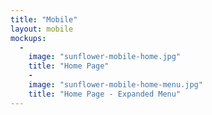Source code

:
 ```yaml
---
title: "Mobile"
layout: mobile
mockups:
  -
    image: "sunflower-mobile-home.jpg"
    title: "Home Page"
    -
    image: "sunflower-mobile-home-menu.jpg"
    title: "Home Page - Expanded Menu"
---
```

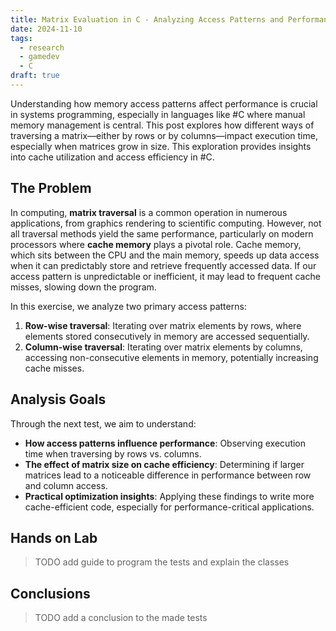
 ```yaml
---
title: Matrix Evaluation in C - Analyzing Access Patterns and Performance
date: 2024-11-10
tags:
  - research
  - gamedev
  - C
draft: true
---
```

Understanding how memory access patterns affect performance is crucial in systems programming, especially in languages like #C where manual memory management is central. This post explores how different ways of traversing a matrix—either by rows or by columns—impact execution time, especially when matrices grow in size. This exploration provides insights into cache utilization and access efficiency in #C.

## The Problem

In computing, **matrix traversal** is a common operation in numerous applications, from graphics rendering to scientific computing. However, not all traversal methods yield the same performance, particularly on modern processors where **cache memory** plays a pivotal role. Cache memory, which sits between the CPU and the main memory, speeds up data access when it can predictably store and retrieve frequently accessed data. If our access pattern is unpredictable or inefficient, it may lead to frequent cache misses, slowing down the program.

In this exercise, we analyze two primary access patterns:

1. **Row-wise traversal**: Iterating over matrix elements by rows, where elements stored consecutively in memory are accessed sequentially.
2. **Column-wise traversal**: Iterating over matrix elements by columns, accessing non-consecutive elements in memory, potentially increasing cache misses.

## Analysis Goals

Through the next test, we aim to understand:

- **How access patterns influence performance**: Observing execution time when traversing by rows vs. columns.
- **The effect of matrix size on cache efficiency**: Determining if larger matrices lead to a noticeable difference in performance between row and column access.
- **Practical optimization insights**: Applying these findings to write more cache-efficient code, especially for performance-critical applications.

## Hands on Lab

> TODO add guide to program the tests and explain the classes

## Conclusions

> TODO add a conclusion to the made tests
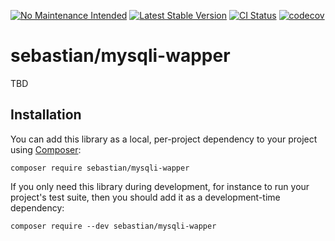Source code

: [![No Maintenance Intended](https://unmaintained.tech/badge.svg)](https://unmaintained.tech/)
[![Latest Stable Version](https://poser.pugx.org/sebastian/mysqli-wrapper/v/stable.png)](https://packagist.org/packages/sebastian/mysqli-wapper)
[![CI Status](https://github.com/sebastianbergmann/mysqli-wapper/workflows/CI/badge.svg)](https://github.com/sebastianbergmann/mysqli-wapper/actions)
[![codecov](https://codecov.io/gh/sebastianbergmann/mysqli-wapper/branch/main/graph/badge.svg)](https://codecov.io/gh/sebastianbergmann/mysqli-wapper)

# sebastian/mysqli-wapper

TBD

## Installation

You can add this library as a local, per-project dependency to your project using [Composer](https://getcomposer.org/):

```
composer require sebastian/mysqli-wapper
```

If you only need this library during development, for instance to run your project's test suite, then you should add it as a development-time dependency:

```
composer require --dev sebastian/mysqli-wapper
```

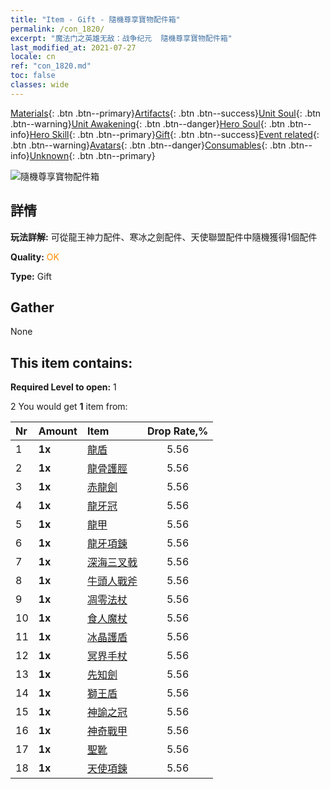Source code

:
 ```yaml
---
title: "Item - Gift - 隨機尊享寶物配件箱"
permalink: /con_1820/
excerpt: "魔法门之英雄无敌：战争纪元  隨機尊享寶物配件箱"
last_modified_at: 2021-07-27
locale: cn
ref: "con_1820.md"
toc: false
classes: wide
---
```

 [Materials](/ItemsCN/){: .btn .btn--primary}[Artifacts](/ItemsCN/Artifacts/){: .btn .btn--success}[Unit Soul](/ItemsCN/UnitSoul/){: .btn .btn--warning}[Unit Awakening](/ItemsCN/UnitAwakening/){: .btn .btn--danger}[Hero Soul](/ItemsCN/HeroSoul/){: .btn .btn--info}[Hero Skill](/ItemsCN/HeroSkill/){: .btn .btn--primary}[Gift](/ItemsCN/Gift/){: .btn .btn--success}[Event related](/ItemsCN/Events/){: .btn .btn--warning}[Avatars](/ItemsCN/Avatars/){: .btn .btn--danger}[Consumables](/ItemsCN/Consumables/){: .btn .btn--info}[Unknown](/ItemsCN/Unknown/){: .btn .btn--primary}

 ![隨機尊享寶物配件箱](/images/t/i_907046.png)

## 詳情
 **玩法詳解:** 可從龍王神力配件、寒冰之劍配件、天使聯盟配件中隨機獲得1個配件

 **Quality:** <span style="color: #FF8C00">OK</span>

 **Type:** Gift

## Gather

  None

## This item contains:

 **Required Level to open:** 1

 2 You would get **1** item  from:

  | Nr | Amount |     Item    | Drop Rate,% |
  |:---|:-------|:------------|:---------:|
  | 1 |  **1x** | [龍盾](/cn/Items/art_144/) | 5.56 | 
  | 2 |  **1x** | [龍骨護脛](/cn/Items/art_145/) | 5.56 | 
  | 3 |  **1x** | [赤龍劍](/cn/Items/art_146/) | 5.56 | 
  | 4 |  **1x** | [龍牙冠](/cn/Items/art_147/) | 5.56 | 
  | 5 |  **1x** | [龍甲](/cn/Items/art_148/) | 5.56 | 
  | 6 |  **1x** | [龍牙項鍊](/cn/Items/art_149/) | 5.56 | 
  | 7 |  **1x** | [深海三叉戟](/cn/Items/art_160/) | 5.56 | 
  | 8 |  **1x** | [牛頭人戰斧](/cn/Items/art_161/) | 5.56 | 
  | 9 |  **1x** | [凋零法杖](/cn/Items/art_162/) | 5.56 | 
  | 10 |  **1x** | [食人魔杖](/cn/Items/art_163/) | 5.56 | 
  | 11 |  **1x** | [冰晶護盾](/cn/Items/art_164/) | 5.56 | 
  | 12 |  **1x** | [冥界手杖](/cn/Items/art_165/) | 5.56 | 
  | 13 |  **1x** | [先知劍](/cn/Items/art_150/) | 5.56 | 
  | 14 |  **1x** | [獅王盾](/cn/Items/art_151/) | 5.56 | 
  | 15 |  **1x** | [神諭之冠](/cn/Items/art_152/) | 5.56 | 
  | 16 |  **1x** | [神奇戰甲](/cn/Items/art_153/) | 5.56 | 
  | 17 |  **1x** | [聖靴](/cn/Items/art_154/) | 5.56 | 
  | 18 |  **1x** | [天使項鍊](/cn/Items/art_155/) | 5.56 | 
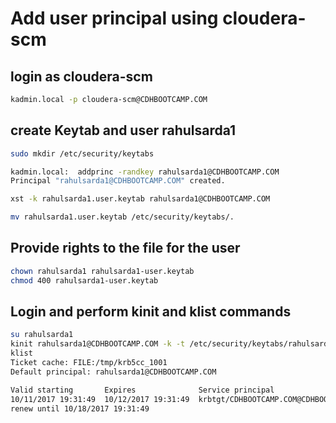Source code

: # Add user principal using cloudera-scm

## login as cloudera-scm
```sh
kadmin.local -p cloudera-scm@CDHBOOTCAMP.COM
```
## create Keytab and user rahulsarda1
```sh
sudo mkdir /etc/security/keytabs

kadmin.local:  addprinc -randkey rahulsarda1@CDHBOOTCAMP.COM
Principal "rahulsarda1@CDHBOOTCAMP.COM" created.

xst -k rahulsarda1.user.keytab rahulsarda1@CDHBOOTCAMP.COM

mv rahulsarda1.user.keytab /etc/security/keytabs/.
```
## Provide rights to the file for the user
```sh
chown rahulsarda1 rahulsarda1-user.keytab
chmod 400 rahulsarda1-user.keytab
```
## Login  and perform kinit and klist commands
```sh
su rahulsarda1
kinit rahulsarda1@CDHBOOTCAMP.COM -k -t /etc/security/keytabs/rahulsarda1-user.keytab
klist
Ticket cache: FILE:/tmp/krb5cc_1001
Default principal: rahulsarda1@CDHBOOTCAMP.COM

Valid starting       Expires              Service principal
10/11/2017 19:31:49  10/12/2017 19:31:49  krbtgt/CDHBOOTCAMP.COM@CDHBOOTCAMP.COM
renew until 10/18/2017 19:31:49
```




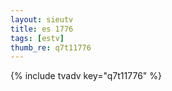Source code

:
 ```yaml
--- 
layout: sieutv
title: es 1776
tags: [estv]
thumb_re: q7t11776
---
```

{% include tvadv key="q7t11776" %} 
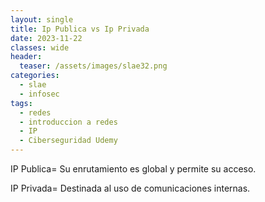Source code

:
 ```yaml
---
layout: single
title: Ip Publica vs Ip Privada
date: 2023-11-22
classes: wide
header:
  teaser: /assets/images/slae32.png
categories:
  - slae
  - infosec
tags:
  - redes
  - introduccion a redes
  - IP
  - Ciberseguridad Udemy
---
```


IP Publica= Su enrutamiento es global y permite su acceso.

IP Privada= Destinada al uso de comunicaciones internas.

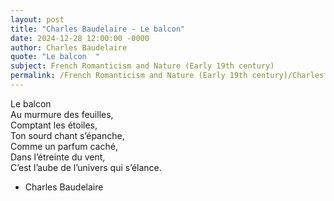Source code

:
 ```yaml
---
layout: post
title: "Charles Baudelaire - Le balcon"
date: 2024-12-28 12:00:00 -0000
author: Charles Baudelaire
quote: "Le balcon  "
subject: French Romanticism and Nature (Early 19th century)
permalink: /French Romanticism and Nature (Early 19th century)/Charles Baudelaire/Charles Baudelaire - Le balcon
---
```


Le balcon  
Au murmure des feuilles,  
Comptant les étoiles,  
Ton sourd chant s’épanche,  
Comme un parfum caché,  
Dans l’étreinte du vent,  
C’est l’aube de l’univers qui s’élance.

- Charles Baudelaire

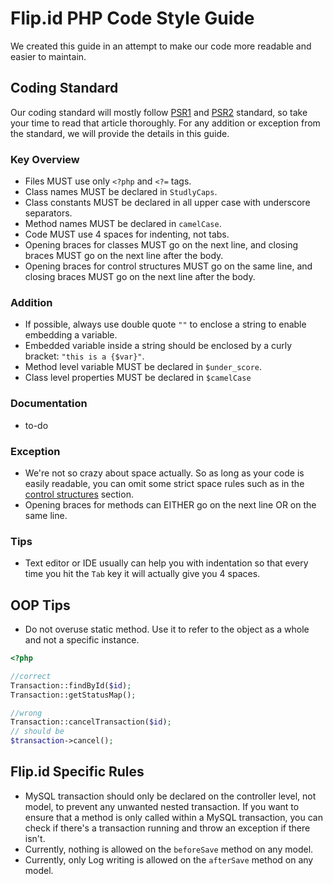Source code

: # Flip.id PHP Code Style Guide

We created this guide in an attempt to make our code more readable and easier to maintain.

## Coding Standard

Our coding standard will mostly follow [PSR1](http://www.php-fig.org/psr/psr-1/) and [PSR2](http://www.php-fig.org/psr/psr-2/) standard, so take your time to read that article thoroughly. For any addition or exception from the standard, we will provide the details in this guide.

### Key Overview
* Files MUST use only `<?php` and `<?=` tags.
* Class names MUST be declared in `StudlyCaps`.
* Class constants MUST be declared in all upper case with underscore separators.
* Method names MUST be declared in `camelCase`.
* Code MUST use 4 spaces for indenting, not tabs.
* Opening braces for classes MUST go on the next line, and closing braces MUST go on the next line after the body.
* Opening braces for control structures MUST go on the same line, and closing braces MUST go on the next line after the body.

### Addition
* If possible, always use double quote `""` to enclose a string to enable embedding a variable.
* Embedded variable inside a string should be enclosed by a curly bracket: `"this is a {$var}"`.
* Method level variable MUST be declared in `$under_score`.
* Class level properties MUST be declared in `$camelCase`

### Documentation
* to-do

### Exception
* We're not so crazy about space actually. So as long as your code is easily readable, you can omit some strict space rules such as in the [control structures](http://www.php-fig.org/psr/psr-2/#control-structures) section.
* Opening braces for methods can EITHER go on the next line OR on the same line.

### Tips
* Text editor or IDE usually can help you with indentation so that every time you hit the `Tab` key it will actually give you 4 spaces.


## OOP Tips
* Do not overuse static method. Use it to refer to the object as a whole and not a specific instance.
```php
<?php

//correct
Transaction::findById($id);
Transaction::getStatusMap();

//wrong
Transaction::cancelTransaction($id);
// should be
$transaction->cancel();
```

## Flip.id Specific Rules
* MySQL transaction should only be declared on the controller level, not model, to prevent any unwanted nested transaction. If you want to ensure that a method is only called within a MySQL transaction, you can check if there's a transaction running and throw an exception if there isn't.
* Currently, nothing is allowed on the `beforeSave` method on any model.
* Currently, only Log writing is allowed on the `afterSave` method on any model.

_ _ _ _

(What this task involves): What lines of the preceding data include the string "methods"? Pull them out.

(Reply to the task):
In computing, **matrix traversal** is a common operation in numerous applications, from graphics rendering to scientific computing. However, not all traversal methods yield the same performance, particularly on modern processors where **cache memory** plays a pivotal role. Cache memory, which sits between the CPU and the main memory, speeds up data access when it can predictably store and retrieve frequently accessed data. If our access pattern is unpredictable or inefficient, it may lead to frequent cache misses, slowing down the program.
* Opening braces for methods can EITHER go on the next line OR on the same line.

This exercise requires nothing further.